►
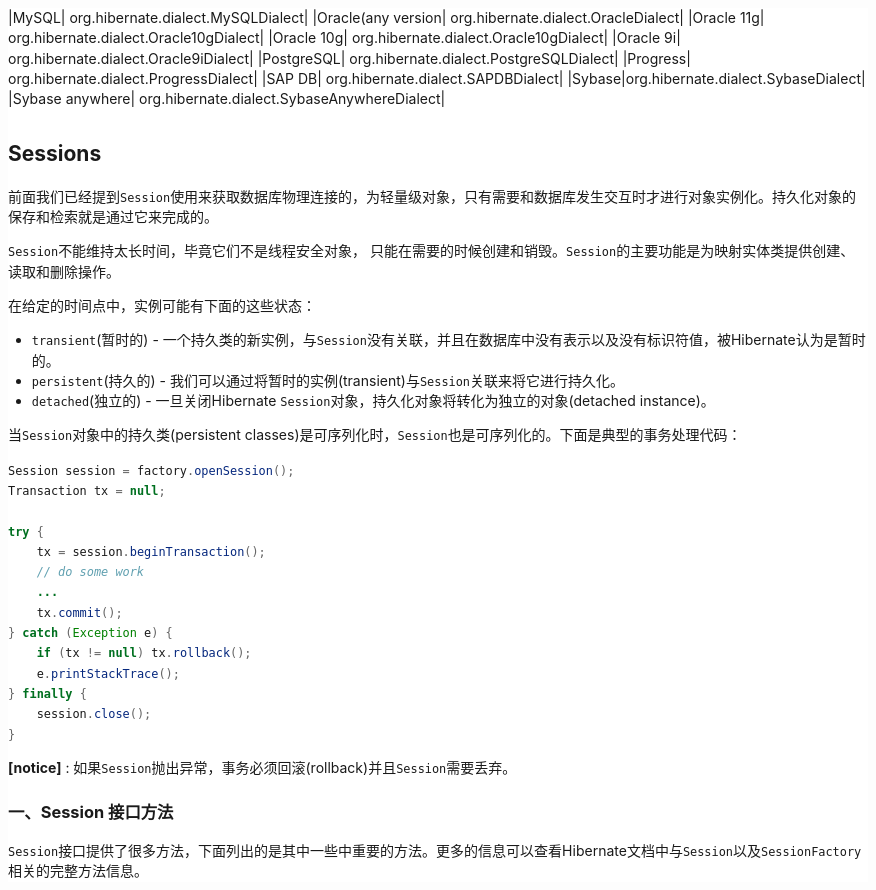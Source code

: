 |MySQL| org.hibernate.dialect.MySQLDialect|
|Oracle(any version| org.hibernate.dialect.OracleDialect|
|Oracle 11g| org.hibernate.dialect.Oracle10gDialect|
|Oracle 10g| org.hibernate.dialect.Oracle10gDialect|
|Oracle 9i| org.hibernate.dialect.Oracle9iDialect|
|PostgreSQL| org.hibernate.dialect.PostgreSQLDialect|
|Progress| org.hibernate.dialect.ProgressDialect|
|SAP DB| org.hibernate.dialect.SAPDBDialect|
|Sybase|org.hibernate.dialect.SybaseDialect|
|Sybase anywhere| org.hibernate.dialect.SybaseAnywhereDialect|

## Sessions

前面我们已经提到``Session``使用来获取数据库物理连接的，为轻量级对象，只有需要和数据库发生交互时才进行对象实例化。持久化对象的保存和检索就是通过它来完成的。

``Session``不能维持太长时间，毕竟它们不是线程安全对象， 只能在需要的时候创建和销毁。``Session``的主要功能是为映射实体类提供创建、读取和删除操作。


在给定的时间点中，实例可能有下面的这些状态：

- ``transient``(暂时的) - 一个持久类的新实例，与``Session``没有关联，并且在数据库中没有表示以及没有标识符值，被Hibernate认为是暂时的。
- ``persistent``(持久的) -  我们可以通过将暂时的实例(transient)与``Session``关联来将它进行持久化。
- ``detached``(独立的) - 一旦关闭Hibernate ``Session``对象，持久化对象将转化为独立的对象(detached instance)。

当``Session``对象中的持久类(persistent classes)是可序列化时，``Session``也是可序列化的。下面是典型的事务处理代码：

```java
Session session = factory.openSession();
Transaction tx = null;

try {
	tx = session.beginTransaction();
    // do some work
    ...
    tx.commit();
} catch (Exception e) {
	if (tx != null) tx.rollback();
    e.printStackTrace();
} finally {
	session.close();
}
```

**[notice]** : 如果``Session``抛出异常，事务必须回滚(rollback)并且``Session``需要丢弃。

### 一、Session 接口方法

``Session``接口提供了很多方法，下面列出的是其中一些中重要的方法。更多的信息可以查看Hibernate文档中与``Session``以及``SessionFactory``相关的完整方法信息。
◄
[Task description]
Go through the entries above and copy each line with "Sybase" in it.

[Answer space]
|Sybase|org.hibernate.dialect.SybaseDialect|
|Sybase anywhere| org.hibernate.dialect.SybaseAnywhereDialect|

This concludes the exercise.